I’ve talked before about how the number on the scale is just that – a number. And my favorite proof of how my fitness level and body are improving is in how my pants fit. I follow a fitness blogger on Facebook who calls these things ‘non scale victories’ and talks about how important they are to celebrate.
I feel like
my head was removed from my ass a fog has lifted now that my attitude about my health is back to a normal and healthy one. I’ve returned from the brink where I wallowed in crap I can’t change and am focused again on being fit and healthy; measuring my successes rather than just surviving every day. My routine for years has been to track scale weight as well as measurements so I can go back and compare progress and where I was at each different point in my weight loss and fitness journey. Probably no surprise that I haven’t done measurements in well over a year.
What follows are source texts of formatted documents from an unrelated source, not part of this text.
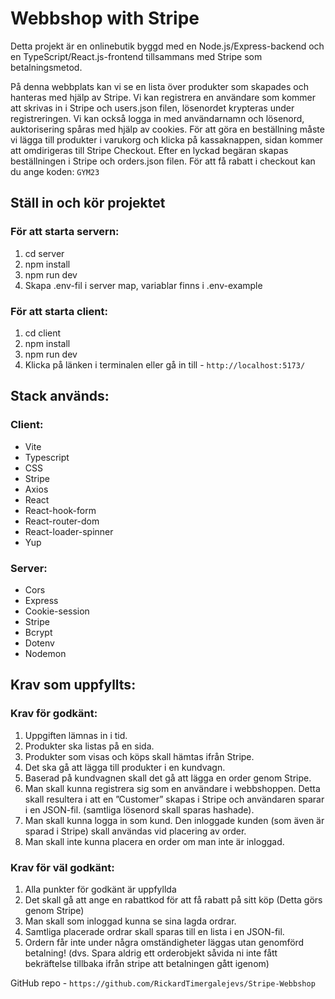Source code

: # Webbshop with Stripe

Detta projekt är en onlinebutik byggd med en Node.js/Express-backend och en TypeScript/React.js-frontend tillsammans med Stripe som betalningsmetod.

På denna webbplats kan vi se en lista över produkter som skapades och hanteras med hjälp av Stripe. Vi kan registrera en användare som kommer att skrivas in i Stripe och users.json filen, lösenordet krypteras under registreringen. Vi kan också logga in med användarnamn och lösenord, auktorisering spåras med hjälp av cookies. För att göra en beställning måste vi lägga till produkter i varukorg och klicka på kassaknappen, sidan kommer att omdirigeras till Stripe Checkout. Efter en lyckad begäran skapas beställningen i Stripe och orders.json filen.
För att få rabatt i checkout kan du ange koden: `GYM23`

## Ställ in och kör projektet

### För att starta servern:

1. cd server
2. npm install
3. npm run dev
4. Skapa .env-fil i server map, variablar finns i .env-example

### För att starta client:

1. cd client
2. npm install
3. npm run dev
4. Klicka på länken i terminalen eller gå in till - `http://localhost:5173/`

## Stack används:

### Client:

- Vite
- Typescript
- CSS
- Stripe
- Axios
- React
- React-hook-form
- React-router-dom
- React-loader-spinner
- Yup

### Server:

- Cors
- Express
- Cookie-session
- Stripe
- Bcrypt
- Dotenv
- Nodemon

## Krav som uppfyllts:

### Krav för godkänt:

1. Uppgiften lämnas in i tid.
2. Produkter ska listas på en sida. 
3. Produkter som visas och köps skall hämtas ifrån Stripe.
4. Det ska gå att lägga till produkter i en kundvagn.
5. Baserad på kundvagnen skall det gå att lägga en order genom Stripe.
6. Man skall kunna registrera sig som en användare i webbshoppen. Detta skall resultera i att en ”Customer” skapas i Stripe och användaren sparar i en JSON-fil. (samtliga lösenord skall sparas hashade).
7. Man skall kunna logga in som kund. Den inloggade kunden (som även är sparad i Stripe) skall användas vid placering av order.
8. Man skall inte kunna placera en order om man inte är inloggad.

### Krav för väl godkänt:
1. Alla punkter för godkänt är uppfyllda
2. Det skall gå att ange en rabattkod för att få rabatt på sitt köp (Detta görs genom Stripe)
3. Man skall som inloggad kunna se sina lagda ordrar.
4. Samtliga placerade ordrar skall sparas till en lista i en JSON-fil.
5. Ordern får inte under några omständigheter läggas utan genomförd betalning! (dvs. Spara aldrig ett orderobjekt såvida ni inte fått bekräftelse tillbaka ifrån stripe att betalningen gått igenom)

GitHub repo - `https://github.com/RickardTimergalejevs/Stripe-Webbshop`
I struggled with massive water retention and swelling in the beginning of all my kidney issues and didn’t really want to see the stark numbers of how all my efforts had been negated. I could feel it in the pants and knew how bad it was.
A couple of weeks ago I decided to suck it up and do measurements. If nothing else they could serve as a brand new starting point where I couldn’t go anywhere except up from. Interestingly enough, I’m actually the same size I was right before I ran my last Ragnar over a year and a half ago. Really?! Another reason I love yoga! Without even realizing it I’ve lost all that extra nasty swelling and water weight and kept it off even without running for a year.
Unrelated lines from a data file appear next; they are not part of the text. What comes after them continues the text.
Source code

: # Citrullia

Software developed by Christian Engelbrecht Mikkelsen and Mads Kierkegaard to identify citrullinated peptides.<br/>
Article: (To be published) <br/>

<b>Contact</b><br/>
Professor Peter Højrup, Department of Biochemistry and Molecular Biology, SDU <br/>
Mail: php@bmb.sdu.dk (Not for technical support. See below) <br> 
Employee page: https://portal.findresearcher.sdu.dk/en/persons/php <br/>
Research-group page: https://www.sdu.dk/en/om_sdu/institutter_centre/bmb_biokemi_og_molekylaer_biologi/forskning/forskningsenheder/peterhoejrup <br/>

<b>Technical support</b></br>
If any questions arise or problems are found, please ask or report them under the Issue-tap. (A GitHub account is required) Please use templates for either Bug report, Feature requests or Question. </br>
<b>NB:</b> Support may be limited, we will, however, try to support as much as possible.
Already feeling pretty good about myself, a few days ago I was enjoying the crispness of a fall afternoon and needed a hoodie. I hadn’t done laundry and there weren’t many options available in the closet. Then I noticed this adorable, maroon, lightweight hoodie hanging there, beckoning me. I’d forgotten all about this beauty. I bought it to commemorate my last Ragnar – me and the rest of the thousands since they were out of my size. At the time I was determined not to need the bigger size ever again so I bought the smaller size and told myself it would be great motivation. Because I had so recently been surprised, I pulled it out on a whim and put it on.
Holy shit, it fits!!!
I danced around in my closet jumping in joy and excitement for a good minute – then looked in the mirror to survey just how well it fit. That little bitchy voice in the back of my head was saying ‘just because you can zip it up doesn’t mean it is worthy of leaving this closet’. But it looked great and I wore that thing for two days loving every minute of knowing it was a victory just to feel confident enough to leave the closet.
I’ve decided these non scale victories are even sweeter than the number on the scale getting smaller. After all, no one but me gets to know or see that number but everyone can see how cute I look in my hoodie! Here’s to more victories in the near future. And if you aren’t looking for ways to celebrate progress, start noticing. It is far easier to stay motivated to do the hard work of being healthy when you are seeing positive results no matter how small.